10/20/04: For ALL SUBSEQUENT
ASSIGNMENTS, you should hand in any code that is part of the work you
did. Michael Howe cannot grade the homeworks without the
code. I apologize for telling you earlier that you didn't need to
hand in code. You can print the code out with "enscript -2r" or
some other way to get multiple pages of code on a single piece of
paper, so that you save paper.
If you had points taken off on earlier assignments because you didn't
include code, Michael will regrade these if you bring your code and
your graded assignment to office hours.
11/11/04: I suggested initializing your weights to a random value in
the range -.01 to +.01. It turns out that can lead to some poor
local optima. So if your network only learns a little and then
seems to get stuck, you might try a larger learning rate. This
will definitely help for XOR, and may also help for the digits.

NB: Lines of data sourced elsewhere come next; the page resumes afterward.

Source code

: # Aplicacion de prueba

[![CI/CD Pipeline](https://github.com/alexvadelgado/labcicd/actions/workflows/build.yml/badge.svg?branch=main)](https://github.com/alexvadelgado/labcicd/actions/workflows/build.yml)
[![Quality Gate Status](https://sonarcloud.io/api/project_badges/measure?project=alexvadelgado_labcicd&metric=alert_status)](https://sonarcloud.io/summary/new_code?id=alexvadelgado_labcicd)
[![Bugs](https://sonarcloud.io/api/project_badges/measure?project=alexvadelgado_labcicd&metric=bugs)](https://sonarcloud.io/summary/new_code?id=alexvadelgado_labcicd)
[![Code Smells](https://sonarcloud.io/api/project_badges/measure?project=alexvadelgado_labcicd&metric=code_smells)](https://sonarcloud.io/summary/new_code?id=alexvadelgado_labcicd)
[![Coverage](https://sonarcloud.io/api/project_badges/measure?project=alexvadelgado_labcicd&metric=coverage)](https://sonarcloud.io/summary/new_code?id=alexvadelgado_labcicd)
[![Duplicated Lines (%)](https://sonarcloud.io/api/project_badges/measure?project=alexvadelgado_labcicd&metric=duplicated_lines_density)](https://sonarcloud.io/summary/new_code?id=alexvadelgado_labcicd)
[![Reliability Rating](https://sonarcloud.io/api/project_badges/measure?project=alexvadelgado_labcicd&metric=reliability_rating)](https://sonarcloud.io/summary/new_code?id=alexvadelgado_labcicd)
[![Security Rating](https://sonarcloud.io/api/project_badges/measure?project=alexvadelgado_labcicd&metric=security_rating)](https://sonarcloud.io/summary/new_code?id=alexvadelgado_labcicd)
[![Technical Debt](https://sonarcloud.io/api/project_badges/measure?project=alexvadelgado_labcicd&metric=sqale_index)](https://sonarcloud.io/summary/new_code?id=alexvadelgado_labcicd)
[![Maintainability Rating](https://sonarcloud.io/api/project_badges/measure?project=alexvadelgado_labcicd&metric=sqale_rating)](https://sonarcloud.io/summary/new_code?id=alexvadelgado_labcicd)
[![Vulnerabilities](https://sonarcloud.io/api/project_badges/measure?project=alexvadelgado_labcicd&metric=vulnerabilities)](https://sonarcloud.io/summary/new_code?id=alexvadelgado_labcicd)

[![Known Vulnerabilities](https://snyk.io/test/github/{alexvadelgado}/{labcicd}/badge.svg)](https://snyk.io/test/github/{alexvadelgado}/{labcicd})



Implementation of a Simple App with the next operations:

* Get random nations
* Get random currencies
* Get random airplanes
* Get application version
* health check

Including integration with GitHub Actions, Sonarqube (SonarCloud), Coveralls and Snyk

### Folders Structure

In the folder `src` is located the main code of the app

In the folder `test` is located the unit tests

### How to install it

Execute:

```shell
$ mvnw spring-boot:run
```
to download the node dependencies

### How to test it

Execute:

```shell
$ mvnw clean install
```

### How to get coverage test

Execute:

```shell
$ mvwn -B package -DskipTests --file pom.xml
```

11/11/04: To give you a reality check for your neural net, you
shoud be getting at least 70% correct on the test set if all is working
correctly.
11/13/04: If you train your network by presenting the digit
examples in the same order as is in the training file, you may
encounter the following problem: Because the first 250 examples
are all "0", the network will quickly learn to output "0" regardless of
the input, then when you move on to "1", the network will quickly learn
to say "1". The result of this is that for most of the 250
examples of a given digit, the network will appear to have learned when all
that has happened is that it changes the output biases. It will
make the network's error appear to be small when in fact the network
hasn't learned much of anything. To get
around this problem, you should randomize the order of examples each
training epochs. In
my code, I do this by having an array of indices numbered 0 - 2499 ,
and call a function permutto permute the order of
these array elements. Then I loop for i = 0 to 2499and use permuted_array[i] as the index of the next example
I'm going to train on.